• _Aim of the task_:
Filter out every line below that lacks "minyihui", and copy the rest.

Collected data:
_ _ _ _
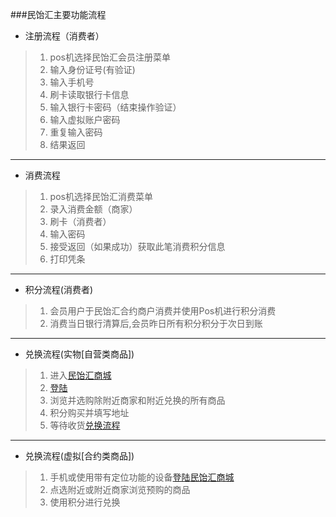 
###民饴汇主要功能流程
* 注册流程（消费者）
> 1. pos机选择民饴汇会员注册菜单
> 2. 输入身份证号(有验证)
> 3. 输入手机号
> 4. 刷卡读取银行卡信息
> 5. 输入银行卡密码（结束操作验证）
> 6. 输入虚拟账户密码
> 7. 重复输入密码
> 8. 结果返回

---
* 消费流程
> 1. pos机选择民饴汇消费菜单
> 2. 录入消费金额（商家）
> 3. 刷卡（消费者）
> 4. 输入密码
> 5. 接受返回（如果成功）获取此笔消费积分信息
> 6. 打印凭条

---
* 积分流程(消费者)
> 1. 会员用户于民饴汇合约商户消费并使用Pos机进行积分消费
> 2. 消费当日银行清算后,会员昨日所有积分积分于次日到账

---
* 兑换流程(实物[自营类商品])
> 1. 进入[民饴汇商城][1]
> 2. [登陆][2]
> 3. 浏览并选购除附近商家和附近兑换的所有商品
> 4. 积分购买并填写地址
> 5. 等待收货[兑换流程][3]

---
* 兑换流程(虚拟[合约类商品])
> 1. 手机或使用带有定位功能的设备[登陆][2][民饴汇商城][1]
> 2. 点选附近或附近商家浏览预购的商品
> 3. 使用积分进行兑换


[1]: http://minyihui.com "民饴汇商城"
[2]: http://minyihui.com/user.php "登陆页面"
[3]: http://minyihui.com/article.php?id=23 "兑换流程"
_ _ _ _
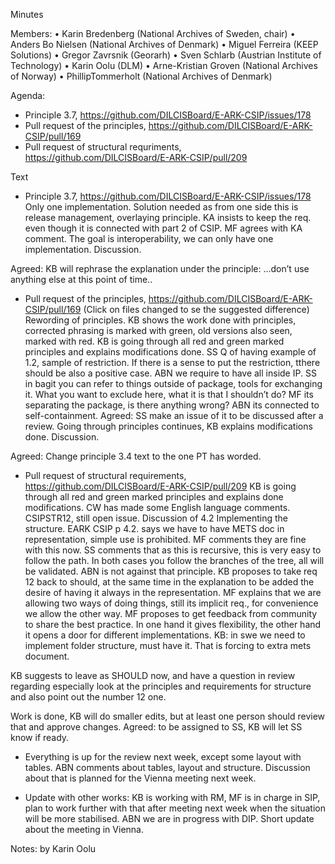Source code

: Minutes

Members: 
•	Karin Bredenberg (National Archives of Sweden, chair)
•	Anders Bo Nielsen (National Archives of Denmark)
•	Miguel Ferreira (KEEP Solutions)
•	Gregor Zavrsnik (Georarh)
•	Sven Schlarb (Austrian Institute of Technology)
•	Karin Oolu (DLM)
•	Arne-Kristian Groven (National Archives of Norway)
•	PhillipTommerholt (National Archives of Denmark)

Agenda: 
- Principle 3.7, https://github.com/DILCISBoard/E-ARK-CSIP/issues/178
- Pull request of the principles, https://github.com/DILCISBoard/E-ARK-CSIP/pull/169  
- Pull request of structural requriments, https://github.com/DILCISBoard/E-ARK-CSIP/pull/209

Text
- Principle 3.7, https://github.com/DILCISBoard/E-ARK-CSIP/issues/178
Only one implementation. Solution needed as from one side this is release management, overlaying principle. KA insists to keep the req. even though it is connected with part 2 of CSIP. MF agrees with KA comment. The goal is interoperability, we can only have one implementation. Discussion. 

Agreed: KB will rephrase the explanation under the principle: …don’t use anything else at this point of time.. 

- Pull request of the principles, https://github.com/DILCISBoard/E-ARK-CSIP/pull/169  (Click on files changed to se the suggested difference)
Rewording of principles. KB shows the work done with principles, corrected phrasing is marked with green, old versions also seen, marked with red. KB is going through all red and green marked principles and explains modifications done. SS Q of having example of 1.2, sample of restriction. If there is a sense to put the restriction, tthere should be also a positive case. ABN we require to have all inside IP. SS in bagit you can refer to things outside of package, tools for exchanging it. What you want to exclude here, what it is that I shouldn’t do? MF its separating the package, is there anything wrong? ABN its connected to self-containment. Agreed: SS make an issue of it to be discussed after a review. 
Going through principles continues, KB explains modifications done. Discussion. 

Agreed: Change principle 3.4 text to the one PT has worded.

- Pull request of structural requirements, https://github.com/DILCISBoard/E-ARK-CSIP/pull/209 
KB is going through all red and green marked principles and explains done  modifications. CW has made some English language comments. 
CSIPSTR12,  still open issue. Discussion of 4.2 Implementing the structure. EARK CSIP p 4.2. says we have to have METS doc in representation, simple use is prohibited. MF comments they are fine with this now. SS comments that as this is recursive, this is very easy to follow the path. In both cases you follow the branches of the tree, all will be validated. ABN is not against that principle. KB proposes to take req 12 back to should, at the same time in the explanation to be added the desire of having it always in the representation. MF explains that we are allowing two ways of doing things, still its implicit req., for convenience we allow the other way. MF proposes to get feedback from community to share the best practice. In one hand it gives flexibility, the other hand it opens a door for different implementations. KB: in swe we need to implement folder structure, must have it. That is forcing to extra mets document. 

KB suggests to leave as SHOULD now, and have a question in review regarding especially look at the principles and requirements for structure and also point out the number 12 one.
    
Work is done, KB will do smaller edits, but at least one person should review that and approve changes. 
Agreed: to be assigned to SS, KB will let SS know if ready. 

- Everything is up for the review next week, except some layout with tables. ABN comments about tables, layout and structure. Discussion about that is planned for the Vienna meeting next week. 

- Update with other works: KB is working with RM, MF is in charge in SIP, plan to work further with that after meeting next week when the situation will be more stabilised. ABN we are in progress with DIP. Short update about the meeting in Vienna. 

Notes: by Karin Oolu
_ _ _ _
• _The answer_:
[1]: http://minyihui.com "民饴汇商城"
[2]: http://minyihui.com/user.php "登陆页面"
[3]: http://minyihui.com/article.php?id=23 "兑换流程"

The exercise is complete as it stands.